Count every line in the records below that contains the string "AVGPROCESSOR". Report that number alone.

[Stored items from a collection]
◆ ◆ ◆ ◆

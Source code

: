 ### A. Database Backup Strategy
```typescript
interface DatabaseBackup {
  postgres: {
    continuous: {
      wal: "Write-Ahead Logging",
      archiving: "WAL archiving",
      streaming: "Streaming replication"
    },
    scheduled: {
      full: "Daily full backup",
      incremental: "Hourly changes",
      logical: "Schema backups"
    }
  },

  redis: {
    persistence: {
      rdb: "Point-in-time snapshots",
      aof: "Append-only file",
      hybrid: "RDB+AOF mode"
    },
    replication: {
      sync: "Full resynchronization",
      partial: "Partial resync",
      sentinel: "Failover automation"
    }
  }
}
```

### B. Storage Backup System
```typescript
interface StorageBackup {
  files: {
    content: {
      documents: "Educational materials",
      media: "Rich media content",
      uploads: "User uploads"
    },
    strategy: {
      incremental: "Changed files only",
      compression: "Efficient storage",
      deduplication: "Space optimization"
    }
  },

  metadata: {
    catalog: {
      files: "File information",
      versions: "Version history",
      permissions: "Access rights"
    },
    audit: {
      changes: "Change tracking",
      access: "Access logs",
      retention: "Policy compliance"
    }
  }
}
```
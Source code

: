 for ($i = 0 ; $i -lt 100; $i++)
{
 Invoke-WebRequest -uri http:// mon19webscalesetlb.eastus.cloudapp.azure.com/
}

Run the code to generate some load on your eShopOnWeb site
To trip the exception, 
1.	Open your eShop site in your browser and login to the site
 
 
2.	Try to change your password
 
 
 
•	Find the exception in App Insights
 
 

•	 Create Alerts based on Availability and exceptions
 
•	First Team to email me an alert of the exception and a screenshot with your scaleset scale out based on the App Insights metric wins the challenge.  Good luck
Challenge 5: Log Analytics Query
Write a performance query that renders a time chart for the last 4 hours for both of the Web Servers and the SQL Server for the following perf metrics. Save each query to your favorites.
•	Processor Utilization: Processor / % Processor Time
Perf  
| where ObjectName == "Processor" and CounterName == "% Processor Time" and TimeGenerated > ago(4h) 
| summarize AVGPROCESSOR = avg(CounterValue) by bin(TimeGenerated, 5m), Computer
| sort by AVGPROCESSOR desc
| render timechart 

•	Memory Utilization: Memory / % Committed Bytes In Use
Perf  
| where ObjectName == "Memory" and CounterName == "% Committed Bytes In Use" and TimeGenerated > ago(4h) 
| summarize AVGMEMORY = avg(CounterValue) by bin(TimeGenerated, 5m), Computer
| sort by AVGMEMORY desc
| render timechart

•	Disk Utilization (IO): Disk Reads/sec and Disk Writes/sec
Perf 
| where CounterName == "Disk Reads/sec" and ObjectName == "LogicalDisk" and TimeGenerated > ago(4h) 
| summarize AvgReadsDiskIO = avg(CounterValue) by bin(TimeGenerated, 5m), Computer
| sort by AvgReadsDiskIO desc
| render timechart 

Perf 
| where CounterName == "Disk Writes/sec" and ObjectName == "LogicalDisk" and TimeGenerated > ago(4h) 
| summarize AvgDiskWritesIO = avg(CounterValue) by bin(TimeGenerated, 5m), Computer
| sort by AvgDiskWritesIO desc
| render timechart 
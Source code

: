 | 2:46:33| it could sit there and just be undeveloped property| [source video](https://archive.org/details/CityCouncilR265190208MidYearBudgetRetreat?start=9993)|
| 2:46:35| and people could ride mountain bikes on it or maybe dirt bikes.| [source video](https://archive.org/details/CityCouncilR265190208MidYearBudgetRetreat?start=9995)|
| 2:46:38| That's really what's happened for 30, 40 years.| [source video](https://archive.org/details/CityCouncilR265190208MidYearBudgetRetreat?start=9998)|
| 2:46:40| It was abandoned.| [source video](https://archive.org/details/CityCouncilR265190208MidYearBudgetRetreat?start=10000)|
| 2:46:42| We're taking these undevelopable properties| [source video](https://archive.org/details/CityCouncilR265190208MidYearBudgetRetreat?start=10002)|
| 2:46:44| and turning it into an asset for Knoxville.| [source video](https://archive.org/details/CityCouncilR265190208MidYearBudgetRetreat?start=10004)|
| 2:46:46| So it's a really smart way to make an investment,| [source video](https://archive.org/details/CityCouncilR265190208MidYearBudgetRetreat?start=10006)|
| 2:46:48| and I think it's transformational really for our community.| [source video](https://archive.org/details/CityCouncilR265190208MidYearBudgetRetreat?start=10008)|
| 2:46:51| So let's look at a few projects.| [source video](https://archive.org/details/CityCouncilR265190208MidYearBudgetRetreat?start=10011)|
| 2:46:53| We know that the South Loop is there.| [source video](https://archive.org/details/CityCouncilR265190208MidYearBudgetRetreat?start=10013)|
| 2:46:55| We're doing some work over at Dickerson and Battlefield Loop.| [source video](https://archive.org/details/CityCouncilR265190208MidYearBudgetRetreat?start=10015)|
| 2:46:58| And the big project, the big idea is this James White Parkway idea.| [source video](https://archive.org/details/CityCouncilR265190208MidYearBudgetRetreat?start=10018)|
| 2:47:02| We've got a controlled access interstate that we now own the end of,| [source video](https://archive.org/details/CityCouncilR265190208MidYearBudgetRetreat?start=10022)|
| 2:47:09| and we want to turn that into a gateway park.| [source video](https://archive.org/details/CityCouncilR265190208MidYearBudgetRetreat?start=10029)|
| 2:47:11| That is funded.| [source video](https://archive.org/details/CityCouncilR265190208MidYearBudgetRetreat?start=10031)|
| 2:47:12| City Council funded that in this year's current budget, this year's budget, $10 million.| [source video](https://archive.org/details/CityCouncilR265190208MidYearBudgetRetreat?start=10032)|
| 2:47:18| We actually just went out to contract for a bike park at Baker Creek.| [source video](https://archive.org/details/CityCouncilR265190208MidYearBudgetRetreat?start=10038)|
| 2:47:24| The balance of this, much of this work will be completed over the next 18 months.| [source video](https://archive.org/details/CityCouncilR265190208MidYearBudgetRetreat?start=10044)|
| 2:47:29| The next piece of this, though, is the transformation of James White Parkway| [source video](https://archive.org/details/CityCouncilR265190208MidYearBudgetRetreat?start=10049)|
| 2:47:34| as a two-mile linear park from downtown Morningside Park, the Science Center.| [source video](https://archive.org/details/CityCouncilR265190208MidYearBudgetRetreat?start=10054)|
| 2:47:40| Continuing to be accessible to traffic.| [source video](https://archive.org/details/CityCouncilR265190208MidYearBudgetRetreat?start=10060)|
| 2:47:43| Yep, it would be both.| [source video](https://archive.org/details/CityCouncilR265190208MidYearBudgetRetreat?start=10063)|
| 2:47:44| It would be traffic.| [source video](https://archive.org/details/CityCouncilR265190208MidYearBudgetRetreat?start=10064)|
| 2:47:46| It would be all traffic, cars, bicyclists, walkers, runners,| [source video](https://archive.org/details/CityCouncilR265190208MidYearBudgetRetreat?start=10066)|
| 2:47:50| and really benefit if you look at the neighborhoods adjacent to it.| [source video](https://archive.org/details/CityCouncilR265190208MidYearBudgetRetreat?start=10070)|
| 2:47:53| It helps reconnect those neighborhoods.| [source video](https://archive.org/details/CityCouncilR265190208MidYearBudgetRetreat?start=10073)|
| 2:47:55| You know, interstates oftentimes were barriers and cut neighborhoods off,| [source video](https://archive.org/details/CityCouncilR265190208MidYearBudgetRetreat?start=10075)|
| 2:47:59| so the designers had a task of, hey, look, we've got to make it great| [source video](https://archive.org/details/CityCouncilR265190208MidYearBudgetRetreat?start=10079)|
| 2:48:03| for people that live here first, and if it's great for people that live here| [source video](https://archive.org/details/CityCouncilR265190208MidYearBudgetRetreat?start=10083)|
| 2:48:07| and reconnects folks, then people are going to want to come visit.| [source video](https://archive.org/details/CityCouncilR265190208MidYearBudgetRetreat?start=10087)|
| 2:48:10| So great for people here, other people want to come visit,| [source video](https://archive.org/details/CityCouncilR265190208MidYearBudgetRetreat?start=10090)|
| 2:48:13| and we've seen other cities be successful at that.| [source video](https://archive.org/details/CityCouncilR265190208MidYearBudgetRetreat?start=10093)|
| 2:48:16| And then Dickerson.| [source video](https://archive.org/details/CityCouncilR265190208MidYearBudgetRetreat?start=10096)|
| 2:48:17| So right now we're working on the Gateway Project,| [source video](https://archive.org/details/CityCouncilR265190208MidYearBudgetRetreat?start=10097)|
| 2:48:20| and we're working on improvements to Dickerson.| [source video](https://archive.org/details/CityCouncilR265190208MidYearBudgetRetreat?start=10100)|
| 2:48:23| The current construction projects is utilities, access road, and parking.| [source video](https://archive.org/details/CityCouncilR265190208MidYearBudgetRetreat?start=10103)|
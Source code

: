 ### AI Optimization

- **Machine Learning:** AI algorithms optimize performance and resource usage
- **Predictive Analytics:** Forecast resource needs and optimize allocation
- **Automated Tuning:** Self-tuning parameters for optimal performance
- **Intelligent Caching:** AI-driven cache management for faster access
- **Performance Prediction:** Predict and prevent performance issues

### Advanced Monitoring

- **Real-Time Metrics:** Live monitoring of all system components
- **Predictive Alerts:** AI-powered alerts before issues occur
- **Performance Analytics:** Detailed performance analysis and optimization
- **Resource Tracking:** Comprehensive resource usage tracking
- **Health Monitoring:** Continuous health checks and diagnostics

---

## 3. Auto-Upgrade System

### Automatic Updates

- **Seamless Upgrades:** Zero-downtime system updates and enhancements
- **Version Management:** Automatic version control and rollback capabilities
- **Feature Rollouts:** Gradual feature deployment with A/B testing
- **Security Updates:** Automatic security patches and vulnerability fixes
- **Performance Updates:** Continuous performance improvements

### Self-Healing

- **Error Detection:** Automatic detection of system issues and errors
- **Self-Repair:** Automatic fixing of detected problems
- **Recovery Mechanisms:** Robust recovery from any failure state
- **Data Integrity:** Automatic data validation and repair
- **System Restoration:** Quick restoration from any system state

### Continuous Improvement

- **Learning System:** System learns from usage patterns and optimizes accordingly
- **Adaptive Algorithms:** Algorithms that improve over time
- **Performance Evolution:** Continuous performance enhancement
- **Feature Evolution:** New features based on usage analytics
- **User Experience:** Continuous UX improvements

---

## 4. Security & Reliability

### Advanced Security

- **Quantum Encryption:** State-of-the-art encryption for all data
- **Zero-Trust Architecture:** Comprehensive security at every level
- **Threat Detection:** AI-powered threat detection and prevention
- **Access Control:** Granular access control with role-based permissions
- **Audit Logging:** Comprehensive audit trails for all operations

◆ ◆ ◆ ◆

**FINAL ANSWER**.
2